◆ TASK:
Extract the records below word for word and ignore the images.
════════════════
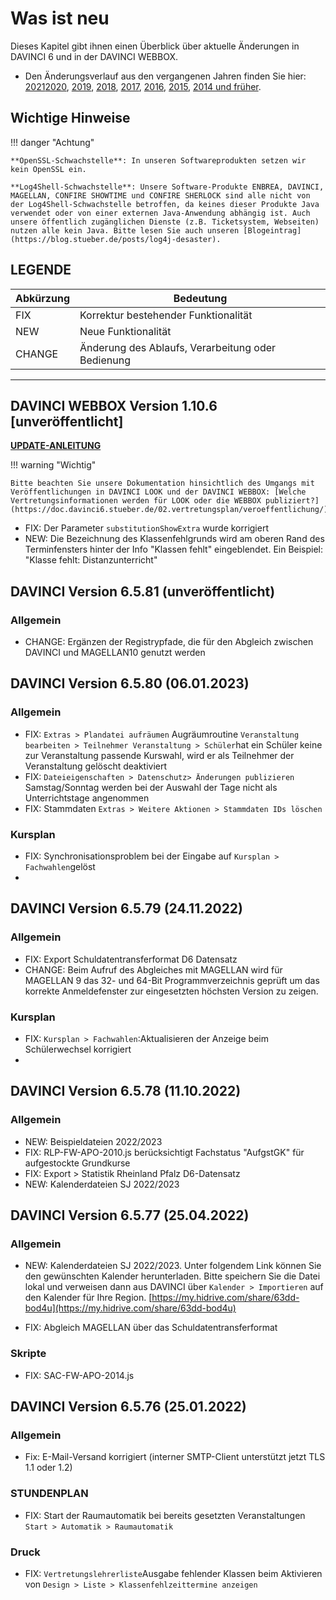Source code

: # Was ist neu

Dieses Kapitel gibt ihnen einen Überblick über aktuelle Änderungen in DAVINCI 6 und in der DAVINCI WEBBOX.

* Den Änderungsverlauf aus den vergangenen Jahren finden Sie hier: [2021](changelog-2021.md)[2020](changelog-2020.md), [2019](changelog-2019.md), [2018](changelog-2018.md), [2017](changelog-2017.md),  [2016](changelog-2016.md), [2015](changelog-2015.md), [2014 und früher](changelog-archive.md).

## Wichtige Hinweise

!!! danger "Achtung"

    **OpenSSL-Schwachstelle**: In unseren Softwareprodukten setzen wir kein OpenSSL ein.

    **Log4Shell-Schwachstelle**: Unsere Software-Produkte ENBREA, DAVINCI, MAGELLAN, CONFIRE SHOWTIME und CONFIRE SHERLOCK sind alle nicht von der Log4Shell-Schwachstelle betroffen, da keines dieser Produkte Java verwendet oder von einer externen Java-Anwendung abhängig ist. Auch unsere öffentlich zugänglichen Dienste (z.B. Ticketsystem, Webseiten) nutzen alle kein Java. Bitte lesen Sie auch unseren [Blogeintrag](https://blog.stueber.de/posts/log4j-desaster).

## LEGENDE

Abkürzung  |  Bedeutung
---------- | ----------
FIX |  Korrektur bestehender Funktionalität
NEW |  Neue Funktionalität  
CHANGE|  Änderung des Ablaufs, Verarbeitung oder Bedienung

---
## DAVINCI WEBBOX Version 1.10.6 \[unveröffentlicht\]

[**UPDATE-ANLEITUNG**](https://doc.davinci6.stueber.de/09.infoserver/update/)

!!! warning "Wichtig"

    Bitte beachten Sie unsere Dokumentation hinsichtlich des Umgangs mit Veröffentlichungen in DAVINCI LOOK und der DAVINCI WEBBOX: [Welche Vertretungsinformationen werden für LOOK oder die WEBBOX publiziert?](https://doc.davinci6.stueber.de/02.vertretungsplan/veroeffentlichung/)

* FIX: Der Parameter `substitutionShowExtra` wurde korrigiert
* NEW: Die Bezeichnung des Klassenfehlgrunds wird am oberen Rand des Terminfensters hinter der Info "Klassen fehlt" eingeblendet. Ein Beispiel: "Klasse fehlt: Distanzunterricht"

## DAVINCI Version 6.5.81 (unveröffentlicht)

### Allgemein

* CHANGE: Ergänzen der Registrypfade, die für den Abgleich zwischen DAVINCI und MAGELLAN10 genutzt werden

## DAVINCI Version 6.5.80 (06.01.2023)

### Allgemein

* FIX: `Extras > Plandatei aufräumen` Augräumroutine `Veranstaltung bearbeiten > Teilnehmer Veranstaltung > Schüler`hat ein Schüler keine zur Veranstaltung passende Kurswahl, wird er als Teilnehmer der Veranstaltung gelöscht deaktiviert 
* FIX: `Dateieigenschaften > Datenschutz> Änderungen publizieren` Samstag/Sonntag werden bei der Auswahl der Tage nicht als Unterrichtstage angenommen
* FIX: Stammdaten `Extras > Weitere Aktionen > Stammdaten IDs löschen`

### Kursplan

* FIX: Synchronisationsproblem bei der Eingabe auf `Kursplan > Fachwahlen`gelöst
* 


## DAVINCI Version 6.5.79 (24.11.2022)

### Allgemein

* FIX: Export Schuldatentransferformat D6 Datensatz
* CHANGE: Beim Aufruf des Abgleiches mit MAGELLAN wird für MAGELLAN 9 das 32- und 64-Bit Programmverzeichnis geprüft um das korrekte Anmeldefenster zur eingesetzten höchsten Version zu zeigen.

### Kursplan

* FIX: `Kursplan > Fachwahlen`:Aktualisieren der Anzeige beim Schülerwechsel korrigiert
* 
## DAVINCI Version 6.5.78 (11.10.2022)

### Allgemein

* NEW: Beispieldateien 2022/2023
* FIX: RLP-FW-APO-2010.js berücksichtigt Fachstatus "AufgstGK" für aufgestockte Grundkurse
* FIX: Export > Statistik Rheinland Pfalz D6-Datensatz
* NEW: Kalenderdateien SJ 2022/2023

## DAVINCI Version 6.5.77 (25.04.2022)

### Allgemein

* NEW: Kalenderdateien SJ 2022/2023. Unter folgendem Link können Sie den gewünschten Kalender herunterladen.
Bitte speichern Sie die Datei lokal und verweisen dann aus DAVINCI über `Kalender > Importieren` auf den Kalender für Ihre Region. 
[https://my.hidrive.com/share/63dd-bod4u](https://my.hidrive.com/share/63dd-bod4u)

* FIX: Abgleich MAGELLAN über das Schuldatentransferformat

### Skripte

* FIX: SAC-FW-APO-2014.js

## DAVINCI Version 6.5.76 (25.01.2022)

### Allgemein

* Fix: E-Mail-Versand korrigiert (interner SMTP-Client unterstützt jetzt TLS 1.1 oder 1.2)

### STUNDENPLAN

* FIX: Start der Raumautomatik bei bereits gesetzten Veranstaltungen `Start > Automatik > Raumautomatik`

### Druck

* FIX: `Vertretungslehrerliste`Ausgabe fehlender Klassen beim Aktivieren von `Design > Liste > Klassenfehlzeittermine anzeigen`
════════════════
◆ ANSWER AREA:
Source code

: # Was ist neu

Dieses Kapitel gibt ihnen einen Überblick über aktuelle Änderungen in DAVINCI 6 und in der DAVINCI WEBBOX.

* Den Änderungsverlauf aus den vergangenen Jahren finden Sie hier: [2021](changelog-2021.md)[2020](changelog-2020.md), [2019](changelog-2019.md), [2018](changelog-2018.md), [2017](changelog-2017.md),  [2016](changelog-2016.md), [2015](changelog-2015.md), [2014 und früher](changelog-archive.md).

## Wichtige Hinweise

!!! danger "Achtung"

    **OpenSSL-Schwachstelle**: In unseren Softwareprodukten setzen wir kein OpenSSL ein.

    **Log4Shell-Schwachstelle**: Unsere Software-Produkte ENBREA, DAVINCI, MAGELLAN, CONFIRE SHOWTIME und CONFIRE SHERLOCK sind alle nicht von der Log4Shell-Schwachstelle betroffen, da keines dieser Produkte Java verwendet oder von einer externen Java-Anwendung abhängig ist. Auch unsere öffentlich zugänglichen Dienste (z.B. Ticketsystem, Webseiten) nutzen alle kein Java. Bitte lesen Sie auch unseren [Blogeintrag](https://blog.stueber.de/posts/log4j-desaster).

## LEGENDE

Abkürzung  |  Bedeutung
---------- | ----------
FIX |  Korrektur bestehender Funktionalität
NEW |  Neue Funktionalität  
CHANGE|  Änderung des Ablaufs, Verarbeitung oder Bedienung

---
## DAVINCI WEBBOX Version 1.10.6 \[unveröffentlicht\]

[**UPDATE-ANLEITUNG**](https://doc.davinci6.stueber.de/09.infoserver/update/)

!!! warning "Wichtig"

    Bitte beachten Sie unsere Dokumentation hinsichtlich des Umgangs mit Veröffentlichungen in DAVINCI LOOK und der DAVINCI WEBBOX: [Welche Vertretungsinformationen werden für LOOK oder die WEBBOX publiziert?](https://doc.davinci6.stueber.de/02.vertretungsplan/veroeffentlichung/)

* FIX: Der Parameter `substitutionShowExtra` wurde korrigiert
* NEW: Die Bezeichnung des Klassenfehlgrunds wird am oberen Rand des Terminfensters hinter der Info "Klassen fehlt" eingeblendet. Ein Beispiel: "Klasse fehlt: Distanzunterricht"

## DAVINCI Version 6.5.81 (unveröffentlicht)

### Allgemein

* CHANGE: Ergänzen der Registrypfade, die für den Abgleich zwischen DAVINCI und MAGELLAN10 genutzt werden

## DAVINCI Version 6.5.80 (06.01.2023)

### Allgemein

* FIX: `Extras > Plandatei aufräumen` Augräumroutine `Veranstaltung bearbeiten > Teilnehmer Veranstaltung > Schüler`hat ein Schüler keine zur Veranstaltung passende Kurswahl, wird er als Teilnehmer der Veranstaltung gelöscht deaktiviert 
* FIX: `Dateieigenschaften > Datenschutz> Änderungen publizieren` Samstag/Sonntag werden bei der Auswahl der Tage nicht als Unterrichtstage angenommen
* FIX: Stammdaten `Extras > Weitere Aktionen > Stammdaten IDs löschen`

### Kursplan

* FIX: Synchronisationsproblem bei der Eingabe auf `Kursplan > Fachwahlen`gelöst
* 


## DAVINCI Version 6.5.79 (24.11.2022)

### Allgemein

* FIX: Export Schuldatentransferformat D6 Datensatz
* CHANGE: Beim Aufruf des Abgleiches mit MAGELLAN wird für MAGELLAN 9 das 32- und 64-Bit Programmverzeichnis geprüft um das korrekte Anmeldefenster zur eingesetzten höchsten Version zu zeigen.

### Kursplan

* FIX: `Kursplan > Fachwahlen`:Aktualisieren der Anzeige beim Schülerwechsel korrigiert
* 
## DAVINCI Version 6.5.78 (11.10.2022)

### Allgemein

* NEW: Beispieldateien 2022/2023
* FIX: RLP-FW-APO-2010.js berücksichtigt Fachstatus "AufgstGK" für aufgestockte Grundkurse
* FIX: Export > Statistik Rheinland Pfalz D6-Datensatz
* NEW: Kalenderdateien SJ 2022/2023

## DAVINCI Version 6.5.77 (25.04.2022)

### Allgemein

* NEW: Kalenderdateien SJ 2022/2023. Unter folgendem Link können Sie den gewünschten Kalender herunterladen.
Bitte speichern Sie die Datei lokal und verweisen dann aus DAVINCI über `Kalender > Importieren` auf den Kalender für Ihre Region. 
[https://my.hidrive.com/share/63dd-bod4u](https://my.hidrive.com/share/63dd-bod4u)

* FIX: Abgleich MAGELLAN über das Schuldatentransferformat

### Skripte

* FIX: SAC-FW-APO-2014.js

## DAVINCI Version 6.5.76 (25.01.2022)

### Allgemein

* Fix: E-Mail-Versand korrigiert (interner SMTP-Client unterstützt jetzt TLS 1.1 oder 1.2)

### STUNDENPLAN

* FIX: Start der Raumautomatik bei bereits gesetzten Veranstaltungen `Start > Automatik > Raumautomatik`

### Druck

* FIX: `Vertretungslehrerliste`Ausgabe fehlender Klassen beim Aktivieren von `Design > Liste > Klassenfehlzeittermine anzeigen`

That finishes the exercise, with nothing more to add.